Pekerjaan berlebih tanpa upah layak, agar pekerja menyerah dan mengundurkan diri "atas kemauan sendiri".
Pemindahan ke posisi di bawah staf, bahkan untuk level manajer, sebagai bentuk penghinaan sistematis.
Tekanan verbal dan sosial dari atasan agar pekerja merasa terisolasi.
Semua ini terjadi tanpa transparansi. Kalimat klasik "demi efisiensi" dijadikan tameng sakti, meski keuangan perusahaan tak pernah dibuka atau diaudit secara independen.

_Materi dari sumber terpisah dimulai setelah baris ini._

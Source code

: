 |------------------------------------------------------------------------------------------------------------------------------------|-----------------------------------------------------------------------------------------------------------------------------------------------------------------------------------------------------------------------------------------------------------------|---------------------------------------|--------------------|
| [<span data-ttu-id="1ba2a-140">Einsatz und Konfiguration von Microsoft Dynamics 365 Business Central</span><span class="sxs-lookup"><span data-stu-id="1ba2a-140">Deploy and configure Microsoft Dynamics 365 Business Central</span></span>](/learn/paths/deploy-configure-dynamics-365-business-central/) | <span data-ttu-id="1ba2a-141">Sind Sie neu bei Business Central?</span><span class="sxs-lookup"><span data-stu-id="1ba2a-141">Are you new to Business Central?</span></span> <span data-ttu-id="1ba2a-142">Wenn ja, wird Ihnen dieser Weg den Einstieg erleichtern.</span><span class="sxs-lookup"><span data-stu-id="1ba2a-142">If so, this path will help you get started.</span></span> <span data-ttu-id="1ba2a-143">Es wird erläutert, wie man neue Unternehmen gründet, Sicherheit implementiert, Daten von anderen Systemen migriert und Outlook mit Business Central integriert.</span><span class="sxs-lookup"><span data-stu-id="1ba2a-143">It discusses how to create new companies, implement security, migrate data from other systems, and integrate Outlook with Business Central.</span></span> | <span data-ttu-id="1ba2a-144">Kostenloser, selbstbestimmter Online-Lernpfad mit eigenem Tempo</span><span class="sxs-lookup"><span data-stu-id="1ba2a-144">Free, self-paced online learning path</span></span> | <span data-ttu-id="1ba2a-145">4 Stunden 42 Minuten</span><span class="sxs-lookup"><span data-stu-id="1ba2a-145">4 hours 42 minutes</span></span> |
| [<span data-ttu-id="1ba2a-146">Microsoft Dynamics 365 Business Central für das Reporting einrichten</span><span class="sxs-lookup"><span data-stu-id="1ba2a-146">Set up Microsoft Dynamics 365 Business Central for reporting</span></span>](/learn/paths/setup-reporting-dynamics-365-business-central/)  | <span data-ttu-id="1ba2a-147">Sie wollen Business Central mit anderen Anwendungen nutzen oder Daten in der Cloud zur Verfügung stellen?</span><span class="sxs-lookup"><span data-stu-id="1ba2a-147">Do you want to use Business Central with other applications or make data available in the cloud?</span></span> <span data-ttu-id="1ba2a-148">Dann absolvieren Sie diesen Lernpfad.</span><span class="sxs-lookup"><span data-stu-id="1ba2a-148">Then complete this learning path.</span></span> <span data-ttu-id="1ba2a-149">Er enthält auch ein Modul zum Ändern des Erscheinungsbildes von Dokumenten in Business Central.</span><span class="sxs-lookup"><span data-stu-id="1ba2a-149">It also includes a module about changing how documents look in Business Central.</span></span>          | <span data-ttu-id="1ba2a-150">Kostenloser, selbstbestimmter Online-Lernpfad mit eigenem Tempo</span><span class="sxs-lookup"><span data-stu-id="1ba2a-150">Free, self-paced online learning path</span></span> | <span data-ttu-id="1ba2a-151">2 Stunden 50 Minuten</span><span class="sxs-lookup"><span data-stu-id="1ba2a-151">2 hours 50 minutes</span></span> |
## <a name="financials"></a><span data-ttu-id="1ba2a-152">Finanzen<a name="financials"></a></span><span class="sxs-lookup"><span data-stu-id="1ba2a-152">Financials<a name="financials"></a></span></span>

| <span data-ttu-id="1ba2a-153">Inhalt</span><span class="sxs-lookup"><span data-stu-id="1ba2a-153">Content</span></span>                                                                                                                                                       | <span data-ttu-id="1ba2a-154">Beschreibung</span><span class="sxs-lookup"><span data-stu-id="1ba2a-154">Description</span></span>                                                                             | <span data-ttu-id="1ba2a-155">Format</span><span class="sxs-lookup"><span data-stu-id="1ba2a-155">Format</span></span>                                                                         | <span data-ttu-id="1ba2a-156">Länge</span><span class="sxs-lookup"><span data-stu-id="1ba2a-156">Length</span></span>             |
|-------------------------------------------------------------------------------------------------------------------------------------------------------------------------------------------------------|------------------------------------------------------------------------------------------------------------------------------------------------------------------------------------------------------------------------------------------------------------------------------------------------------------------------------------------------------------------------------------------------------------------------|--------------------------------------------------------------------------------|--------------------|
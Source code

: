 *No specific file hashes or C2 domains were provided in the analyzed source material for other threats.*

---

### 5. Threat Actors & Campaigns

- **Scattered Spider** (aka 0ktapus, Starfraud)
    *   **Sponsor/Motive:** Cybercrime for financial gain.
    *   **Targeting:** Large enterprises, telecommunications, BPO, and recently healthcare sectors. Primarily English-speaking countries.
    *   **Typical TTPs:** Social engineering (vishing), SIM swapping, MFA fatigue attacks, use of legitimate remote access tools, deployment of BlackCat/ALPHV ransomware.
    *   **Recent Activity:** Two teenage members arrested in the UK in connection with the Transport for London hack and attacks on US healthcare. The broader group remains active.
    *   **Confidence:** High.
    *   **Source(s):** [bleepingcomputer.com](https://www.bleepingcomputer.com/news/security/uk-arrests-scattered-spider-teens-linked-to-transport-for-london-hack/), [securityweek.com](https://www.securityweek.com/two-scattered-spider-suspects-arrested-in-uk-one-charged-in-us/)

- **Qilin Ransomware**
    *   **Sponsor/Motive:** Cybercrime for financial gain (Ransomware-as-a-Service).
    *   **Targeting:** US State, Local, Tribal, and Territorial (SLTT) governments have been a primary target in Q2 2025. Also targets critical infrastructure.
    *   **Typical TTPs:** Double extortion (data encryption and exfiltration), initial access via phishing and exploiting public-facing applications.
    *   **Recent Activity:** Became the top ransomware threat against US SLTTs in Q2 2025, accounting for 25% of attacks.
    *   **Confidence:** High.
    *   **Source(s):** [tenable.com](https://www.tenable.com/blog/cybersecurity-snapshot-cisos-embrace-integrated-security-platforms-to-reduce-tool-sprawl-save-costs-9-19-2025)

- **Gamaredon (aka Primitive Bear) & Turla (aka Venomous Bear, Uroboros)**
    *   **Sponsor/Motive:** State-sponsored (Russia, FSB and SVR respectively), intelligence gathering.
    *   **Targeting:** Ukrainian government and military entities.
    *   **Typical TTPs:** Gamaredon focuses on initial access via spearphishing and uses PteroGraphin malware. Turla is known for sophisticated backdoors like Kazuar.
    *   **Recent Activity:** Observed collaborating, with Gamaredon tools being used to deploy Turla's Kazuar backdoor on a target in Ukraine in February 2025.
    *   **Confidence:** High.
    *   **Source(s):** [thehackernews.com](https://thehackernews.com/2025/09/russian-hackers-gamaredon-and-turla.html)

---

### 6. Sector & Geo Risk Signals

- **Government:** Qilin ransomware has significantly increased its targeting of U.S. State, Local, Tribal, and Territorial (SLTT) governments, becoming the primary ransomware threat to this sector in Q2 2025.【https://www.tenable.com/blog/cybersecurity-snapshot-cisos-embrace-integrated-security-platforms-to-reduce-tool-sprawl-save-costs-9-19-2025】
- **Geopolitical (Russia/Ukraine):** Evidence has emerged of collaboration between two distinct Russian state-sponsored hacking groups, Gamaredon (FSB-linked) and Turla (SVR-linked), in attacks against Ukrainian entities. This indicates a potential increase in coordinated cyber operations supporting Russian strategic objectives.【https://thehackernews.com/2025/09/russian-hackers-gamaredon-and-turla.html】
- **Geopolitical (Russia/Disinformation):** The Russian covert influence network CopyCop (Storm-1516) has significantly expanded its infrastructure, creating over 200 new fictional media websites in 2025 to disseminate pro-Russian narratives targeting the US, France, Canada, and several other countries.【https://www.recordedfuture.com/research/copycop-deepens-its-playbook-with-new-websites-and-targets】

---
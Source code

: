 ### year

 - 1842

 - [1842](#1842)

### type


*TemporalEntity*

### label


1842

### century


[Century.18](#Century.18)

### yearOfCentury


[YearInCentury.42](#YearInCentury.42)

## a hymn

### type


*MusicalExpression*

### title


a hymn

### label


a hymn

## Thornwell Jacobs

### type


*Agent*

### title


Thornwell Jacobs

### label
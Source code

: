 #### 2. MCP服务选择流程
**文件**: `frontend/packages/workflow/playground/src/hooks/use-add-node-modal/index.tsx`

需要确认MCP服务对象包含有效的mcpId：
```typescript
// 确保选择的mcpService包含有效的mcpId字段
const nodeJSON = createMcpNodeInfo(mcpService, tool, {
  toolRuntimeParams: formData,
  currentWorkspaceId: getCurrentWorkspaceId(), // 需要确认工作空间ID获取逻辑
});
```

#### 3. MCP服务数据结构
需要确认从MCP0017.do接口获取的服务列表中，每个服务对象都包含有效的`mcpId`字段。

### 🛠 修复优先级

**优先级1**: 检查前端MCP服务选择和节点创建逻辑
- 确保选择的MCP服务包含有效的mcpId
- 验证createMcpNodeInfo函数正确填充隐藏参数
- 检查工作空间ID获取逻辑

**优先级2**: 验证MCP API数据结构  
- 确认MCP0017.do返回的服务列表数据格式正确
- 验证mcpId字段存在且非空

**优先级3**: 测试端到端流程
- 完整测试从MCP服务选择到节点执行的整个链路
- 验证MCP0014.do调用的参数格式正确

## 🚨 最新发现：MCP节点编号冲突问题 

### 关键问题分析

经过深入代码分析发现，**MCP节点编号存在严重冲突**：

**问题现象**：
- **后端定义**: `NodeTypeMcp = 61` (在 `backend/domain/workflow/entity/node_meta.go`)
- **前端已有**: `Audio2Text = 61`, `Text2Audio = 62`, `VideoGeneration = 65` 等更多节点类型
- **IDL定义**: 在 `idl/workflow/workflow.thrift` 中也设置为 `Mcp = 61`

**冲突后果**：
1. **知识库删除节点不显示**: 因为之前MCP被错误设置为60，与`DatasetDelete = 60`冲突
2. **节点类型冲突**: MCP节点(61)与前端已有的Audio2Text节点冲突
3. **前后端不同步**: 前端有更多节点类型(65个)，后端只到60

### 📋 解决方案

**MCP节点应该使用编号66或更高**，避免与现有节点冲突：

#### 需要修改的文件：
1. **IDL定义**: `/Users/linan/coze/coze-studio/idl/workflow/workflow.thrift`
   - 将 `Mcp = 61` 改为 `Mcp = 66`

Perspektif Psikologi: Medan Trauma di Tempat Kerja
Kondisi ini memicu gangguan psikis serius. Menurut American Psychological Association (APA), korban bullying dan gaslighting di tempat kerja menunjukkan gejala serupa PTSD, kehilangan rasa percaya diri, insomnia, dan kecemasan sosial. Dalam jangka panjang, trauma yang tidak ditangani bisa merusak relasi personal dan menurunkan kualitas hidup secara keseluruhan.
"Toxic work environments don't just make you miserable --- they can make you physically ill," tulis Dr. Jeffrey Pfeffer dari Stanford dalam studinya tahun 2018.
Perspektif Hukum: Tak Hanya Ketenagakerjaan, Tapi Juga Perdata dan Pidana
Dalam hukum positif Indonesia, praktik semacam ini berpotensi melanggar beberapa aturan:
UU Ketenagakerjaan No. 13 Tahun 2003: Pelanggaran terhadap hak kerja layak dan jaminan kepastian kerja.
UU Cipta Kerja dan PP 35 Tahun 2021: Pengaturan PHK yang tidak transparan dan manipulatif bertentangan dengan prinsip kejelasan alasan hukum PHK.
KUH Perdata Pasal 1365: "Setiap perbuatan melawan hukum yang merugikan orang lain, mewajibkan orang yang karena salahnya menerbitkan kerugian itu untuk mengganti kerugian."
KUHP Pasal 335: Perbuatan tidak menyenangkan (intimidasi, pemaksaan, pemaksaan keputusan pribadi).